The Spread of Peoples and Civilizations

  1. Introduction
  2. Classical civilizations had widespread influences over other cultures. Many of the most important aspects of civilization may have been exported from the cores rather than reinvented by different cultures at different times. The methods by which culture was exported varied. In Roman civilization, conquest provided a means of transporting Mediterranean ideas, languages, and institutions. In other cases, trade provided the cultural nexus between peoples.

    When Rome fell, the Germanic peoples who invaded and settled within the boundaries of the former empire absorbed the Mediterranean civilization. The chapter examines cultural diffusion in four areas of the world: sub-Saharan Africa, northern Europe, Japan, and the Pacific islands.

  3. The Spread of Civilization in Africa


    1. Introduction
    2. Much of Africa lies within tropical zones, although less than ten percent is covered with rain forests. Much of Africa is comprised of savannas, or open grassland, arid plains, and deserts. Great river systems have permitted communications between the interior and the coast. The earliest hominid finds have occurred in Africa. In addition, the Nile River valley was the site of one of the earliest civilizations. The spread of civilization in Africa was precipitated by a series of climatic changes. The region of the modern Sahara Desert was originally well watered. By 3000 B.C.E., progressive desiccation of the region caused populations to move northward to the Mediterranean coast and southward into grass savannas stretching from the mouth of the Senegal River to the Nile River valley.

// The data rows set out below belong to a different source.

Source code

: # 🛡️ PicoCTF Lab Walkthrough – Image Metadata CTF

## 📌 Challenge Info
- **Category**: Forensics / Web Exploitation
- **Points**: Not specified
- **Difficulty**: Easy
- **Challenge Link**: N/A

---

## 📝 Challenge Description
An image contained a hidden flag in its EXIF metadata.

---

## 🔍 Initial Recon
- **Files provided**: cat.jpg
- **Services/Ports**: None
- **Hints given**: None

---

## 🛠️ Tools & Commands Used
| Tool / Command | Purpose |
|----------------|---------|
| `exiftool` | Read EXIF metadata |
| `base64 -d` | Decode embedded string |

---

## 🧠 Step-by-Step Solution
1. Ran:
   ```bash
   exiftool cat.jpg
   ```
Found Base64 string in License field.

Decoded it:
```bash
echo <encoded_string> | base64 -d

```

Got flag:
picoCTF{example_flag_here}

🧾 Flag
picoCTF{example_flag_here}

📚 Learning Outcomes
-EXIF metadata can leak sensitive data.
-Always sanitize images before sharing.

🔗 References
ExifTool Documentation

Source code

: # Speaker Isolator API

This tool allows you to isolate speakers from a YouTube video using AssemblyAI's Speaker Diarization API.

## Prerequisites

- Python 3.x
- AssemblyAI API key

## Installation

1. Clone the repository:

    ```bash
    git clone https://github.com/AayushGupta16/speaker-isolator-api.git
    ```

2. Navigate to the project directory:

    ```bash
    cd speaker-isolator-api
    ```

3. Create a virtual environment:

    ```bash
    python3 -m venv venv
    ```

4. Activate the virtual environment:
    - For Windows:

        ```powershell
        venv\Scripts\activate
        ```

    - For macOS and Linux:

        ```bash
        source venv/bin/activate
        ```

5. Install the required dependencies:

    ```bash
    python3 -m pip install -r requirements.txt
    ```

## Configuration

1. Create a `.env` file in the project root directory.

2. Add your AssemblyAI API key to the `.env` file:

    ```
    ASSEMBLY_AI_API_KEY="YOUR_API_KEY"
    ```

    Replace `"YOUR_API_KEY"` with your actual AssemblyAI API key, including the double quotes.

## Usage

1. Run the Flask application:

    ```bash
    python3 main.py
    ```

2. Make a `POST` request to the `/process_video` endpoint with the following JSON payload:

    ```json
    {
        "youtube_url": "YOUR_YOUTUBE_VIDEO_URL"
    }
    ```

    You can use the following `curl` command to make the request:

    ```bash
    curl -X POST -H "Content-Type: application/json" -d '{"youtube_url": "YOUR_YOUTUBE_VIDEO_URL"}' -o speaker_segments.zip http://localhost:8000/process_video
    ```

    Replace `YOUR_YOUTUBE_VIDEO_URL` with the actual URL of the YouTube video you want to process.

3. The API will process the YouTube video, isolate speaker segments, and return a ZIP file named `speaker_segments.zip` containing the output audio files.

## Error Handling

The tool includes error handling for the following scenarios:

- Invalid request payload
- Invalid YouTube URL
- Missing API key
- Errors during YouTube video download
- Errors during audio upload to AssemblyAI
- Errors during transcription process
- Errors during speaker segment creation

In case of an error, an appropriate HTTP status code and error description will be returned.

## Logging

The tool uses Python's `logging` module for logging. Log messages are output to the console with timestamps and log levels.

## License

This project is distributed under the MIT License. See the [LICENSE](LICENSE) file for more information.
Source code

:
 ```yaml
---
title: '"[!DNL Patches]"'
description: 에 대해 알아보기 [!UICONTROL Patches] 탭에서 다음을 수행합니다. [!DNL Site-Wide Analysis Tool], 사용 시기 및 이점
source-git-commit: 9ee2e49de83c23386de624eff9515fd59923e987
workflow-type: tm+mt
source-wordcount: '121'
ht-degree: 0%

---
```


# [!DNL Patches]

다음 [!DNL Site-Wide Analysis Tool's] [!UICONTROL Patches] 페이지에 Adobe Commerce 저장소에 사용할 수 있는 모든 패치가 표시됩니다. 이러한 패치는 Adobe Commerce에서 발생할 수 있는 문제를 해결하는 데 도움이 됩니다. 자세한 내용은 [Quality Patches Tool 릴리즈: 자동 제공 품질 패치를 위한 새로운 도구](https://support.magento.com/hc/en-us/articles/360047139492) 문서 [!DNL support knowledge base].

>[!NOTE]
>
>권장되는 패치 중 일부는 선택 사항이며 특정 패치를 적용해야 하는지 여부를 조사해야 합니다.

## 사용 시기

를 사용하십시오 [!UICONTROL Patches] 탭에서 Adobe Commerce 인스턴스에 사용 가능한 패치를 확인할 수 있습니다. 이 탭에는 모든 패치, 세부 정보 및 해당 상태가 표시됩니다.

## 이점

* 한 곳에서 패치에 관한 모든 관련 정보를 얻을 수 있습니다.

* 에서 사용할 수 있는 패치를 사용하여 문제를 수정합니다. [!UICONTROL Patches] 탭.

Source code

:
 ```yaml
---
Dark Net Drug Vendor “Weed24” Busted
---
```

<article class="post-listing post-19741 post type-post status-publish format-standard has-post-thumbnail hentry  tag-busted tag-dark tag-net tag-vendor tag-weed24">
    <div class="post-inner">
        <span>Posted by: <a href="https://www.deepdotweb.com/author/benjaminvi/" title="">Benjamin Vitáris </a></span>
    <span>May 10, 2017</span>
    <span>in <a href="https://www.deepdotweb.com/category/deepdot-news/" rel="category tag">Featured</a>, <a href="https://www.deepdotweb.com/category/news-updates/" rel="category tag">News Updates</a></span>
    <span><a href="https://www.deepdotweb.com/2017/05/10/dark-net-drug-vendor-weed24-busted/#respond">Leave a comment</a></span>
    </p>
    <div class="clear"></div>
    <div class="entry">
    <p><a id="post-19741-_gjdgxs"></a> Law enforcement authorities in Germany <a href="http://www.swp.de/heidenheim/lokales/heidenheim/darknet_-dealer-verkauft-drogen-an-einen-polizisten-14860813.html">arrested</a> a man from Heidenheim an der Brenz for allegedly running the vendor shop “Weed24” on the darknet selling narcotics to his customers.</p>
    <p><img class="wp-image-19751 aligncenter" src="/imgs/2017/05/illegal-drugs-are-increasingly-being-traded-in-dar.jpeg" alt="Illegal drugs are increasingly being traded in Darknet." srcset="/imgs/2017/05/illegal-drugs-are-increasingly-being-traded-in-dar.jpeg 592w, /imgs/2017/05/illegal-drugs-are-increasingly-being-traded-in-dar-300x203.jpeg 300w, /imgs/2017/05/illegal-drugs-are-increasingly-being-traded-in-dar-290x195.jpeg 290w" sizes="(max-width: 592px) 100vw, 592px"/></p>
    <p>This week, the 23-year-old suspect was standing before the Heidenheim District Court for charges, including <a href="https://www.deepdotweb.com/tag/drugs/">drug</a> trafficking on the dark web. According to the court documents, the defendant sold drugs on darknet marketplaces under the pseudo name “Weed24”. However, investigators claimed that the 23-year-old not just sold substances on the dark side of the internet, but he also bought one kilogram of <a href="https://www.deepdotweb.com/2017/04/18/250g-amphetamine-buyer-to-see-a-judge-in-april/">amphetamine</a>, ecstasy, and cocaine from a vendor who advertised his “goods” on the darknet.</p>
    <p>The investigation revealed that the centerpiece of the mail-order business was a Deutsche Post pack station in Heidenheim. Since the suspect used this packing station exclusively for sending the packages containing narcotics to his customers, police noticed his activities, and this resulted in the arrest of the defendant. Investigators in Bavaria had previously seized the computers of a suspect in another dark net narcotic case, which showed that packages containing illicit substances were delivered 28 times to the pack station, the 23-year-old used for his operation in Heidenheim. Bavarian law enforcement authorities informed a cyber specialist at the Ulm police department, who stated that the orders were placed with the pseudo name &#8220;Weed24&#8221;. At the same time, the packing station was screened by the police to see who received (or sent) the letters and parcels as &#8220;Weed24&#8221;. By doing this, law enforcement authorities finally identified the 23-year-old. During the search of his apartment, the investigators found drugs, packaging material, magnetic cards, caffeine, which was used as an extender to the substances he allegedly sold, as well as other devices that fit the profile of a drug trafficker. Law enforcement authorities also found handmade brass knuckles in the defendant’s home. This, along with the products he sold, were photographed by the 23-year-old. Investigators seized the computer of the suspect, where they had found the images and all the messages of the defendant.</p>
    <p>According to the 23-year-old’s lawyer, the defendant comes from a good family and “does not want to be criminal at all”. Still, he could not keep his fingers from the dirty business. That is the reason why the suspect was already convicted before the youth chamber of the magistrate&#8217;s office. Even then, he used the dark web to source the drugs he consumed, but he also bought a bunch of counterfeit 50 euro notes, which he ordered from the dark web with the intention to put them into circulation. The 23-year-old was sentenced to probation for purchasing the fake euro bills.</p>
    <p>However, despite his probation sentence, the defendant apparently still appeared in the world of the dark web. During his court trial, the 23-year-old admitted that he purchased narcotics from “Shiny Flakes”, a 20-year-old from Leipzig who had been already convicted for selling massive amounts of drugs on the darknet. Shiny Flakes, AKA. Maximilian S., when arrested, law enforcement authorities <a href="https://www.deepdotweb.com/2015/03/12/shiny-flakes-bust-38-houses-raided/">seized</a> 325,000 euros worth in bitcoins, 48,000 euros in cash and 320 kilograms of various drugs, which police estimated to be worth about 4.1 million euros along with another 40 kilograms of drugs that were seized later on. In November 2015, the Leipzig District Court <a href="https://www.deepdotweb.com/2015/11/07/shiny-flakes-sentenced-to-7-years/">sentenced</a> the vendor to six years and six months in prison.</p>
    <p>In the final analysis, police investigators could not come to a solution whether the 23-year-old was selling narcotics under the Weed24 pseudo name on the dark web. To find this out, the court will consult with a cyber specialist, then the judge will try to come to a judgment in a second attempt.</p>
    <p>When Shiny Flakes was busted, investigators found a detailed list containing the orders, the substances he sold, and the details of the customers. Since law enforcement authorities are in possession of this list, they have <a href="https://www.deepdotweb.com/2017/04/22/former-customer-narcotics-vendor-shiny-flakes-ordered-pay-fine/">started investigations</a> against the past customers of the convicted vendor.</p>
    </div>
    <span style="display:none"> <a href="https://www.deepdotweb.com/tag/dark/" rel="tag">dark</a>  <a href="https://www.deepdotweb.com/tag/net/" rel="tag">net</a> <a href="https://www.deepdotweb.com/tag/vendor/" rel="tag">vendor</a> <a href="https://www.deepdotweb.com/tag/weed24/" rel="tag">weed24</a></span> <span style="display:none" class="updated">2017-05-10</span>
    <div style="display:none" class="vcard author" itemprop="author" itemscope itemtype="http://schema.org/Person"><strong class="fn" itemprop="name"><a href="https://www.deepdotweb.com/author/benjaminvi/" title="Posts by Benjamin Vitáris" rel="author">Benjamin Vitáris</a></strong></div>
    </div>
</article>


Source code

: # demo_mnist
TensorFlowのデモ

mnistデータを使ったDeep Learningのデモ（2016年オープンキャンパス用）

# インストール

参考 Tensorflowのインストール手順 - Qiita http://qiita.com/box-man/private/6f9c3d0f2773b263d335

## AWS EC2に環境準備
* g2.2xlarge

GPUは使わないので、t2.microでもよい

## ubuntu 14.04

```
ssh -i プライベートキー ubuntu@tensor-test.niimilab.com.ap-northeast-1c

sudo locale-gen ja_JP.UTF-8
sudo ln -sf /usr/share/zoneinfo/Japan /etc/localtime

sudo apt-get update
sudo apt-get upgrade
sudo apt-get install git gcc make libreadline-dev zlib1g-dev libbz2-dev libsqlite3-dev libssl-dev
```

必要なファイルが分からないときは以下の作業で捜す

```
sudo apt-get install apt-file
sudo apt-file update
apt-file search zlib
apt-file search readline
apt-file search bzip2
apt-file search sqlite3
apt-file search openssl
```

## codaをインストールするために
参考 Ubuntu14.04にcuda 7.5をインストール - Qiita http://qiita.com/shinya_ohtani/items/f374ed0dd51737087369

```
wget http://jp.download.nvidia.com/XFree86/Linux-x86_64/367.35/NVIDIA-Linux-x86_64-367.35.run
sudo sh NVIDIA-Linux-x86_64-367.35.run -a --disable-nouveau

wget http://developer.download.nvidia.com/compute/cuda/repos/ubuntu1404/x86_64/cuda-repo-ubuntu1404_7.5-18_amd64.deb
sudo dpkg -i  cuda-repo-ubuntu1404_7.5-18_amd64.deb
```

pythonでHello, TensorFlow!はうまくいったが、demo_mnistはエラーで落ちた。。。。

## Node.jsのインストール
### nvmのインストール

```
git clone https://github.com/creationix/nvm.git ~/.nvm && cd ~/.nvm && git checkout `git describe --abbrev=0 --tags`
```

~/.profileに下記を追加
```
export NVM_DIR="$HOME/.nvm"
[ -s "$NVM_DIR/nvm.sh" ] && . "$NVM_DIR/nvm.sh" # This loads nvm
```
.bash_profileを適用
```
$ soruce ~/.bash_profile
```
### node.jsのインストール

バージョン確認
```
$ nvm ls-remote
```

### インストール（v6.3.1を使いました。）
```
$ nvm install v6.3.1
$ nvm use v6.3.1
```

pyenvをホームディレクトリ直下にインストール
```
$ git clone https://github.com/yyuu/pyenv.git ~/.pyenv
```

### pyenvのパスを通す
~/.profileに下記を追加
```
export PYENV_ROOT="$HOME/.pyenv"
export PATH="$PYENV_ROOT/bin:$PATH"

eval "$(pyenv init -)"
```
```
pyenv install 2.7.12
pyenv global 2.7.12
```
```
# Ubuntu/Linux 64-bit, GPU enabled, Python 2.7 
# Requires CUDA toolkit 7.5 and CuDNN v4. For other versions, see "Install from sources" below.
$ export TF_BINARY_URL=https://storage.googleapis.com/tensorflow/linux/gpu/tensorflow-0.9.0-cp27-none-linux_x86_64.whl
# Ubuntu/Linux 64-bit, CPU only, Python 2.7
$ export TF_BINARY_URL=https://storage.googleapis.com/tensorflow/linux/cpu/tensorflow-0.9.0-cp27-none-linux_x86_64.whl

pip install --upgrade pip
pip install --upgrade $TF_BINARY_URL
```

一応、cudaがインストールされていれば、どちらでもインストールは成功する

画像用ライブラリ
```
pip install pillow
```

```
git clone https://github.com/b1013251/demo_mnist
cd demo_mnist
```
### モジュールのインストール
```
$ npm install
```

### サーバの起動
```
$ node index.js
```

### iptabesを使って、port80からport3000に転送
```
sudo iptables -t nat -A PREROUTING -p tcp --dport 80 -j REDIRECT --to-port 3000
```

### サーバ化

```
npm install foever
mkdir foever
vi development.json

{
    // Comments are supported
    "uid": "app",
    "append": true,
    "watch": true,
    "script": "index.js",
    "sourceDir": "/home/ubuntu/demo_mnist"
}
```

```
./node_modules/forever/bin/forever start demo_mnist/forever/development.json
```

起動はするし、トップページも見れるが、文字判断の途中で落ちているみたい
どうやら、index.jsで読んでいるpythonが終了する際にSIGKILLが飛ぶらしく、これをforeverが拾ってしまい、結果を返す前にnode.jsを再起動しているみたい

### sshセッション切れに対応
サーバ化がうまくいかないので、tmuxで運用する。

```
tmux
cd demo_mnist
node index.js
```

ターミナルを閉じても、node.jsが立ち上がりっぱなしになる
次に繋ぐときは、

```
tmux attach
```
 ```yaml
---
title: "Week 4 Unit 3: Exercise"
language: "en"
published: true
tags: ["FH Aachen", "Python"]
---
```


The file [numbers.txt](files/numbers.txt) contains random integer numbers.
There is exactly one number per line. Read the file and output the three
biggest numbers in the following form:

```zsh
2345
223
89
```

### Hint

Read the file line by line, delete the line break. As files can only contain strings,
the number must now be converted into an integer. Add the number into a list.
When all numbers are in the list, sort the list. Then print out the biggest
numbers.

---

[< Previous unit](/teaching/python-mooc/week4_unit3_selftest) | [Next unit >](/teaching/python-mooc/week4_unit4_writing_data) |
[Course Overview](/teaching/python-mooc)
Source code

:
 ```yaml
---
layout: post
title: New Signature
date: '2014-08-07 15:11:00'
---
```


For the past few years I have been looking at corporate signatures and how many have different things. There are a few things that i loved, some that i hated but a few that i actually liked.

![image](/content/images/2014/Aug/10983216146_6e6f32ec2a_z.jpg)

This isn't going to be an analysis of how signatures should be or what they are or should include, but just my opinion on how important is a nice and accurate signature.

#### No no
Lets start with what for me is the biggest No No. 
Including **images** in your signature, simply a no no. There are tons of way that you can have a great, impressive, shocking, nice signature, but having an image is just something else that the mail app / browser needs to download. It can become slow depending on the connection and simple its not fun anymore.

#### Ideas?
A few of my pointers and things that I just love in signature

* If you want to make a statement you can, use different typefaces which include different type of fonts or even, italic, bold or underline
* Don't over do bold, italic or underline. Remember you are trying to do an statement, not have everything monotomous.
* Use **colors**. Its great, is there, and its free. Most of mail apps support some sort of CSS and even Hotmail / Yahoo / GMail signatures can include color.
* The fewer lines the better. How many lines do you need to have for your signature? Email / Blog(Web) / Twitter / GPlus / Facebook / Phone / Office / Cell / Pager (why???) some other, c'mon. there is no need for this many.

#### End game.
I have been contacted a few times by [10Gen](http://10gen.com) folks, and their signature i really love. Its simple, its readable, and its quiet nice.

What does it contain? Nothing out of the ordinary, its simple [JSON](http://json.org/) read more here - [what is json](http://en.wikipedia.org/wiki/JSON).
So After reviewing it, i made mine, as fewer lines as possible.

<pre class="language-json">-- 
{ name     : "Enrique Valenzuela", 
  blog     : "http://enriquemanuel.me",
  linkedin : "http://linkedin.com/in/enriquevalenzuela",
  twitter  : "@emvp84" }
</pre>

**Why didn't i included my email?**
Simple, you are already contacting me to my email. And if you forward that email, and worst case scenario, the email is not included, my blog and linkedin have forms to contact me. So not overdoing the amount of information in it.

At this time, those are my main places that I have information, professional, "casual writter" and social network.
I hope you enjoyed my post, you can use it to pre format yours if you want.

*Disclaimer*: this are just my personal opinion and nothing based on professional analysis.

    3. Agriculture, Iron, and the Bantu Peoples
    4. Agriculture probably was exported from the Middle East to the peoples who had migrated to the savanna regions south of the Sahara. There is evidence of agriculture prior to 3000 B.C.E. Africans added to the Middle Eastern crops (millets and sorghums) with indigenous rice and later bananas. In the sixteenth century C.E., American crops were added to the complex. Cattle, sheep, goats, and horses were introduced from Asia as early as 1500 B.C.E. The camel entered Africa from Asia around the first century C.E. The addition of livestock permitted passage across the deserts and allowed a form of pastoral livelihood in the more arid areas of the continent.

      Iron metallurgy penetrated Africa from Asia by means of Phoenician colonies in the Mediterranean or down the Nile River valley. Iron penetrated the savanna region south of the Sahara in the last millennium B.C.E. Iron technology improved both military and economic activity south of the Sahara. Iron metallurgy and sedentary agriculture tended to appear simultaneously in southern Africa.

    5. The Bantu Dispersal
    6. The Bantu migration spread iron metallurgy and agricultural techniques throughout sub-Saharan Africa. Whether the Bantu peoples spread through southern Africa as a result of overpopulation in their home regions or whether the desiccation of the Sahara drove them southwards is not known.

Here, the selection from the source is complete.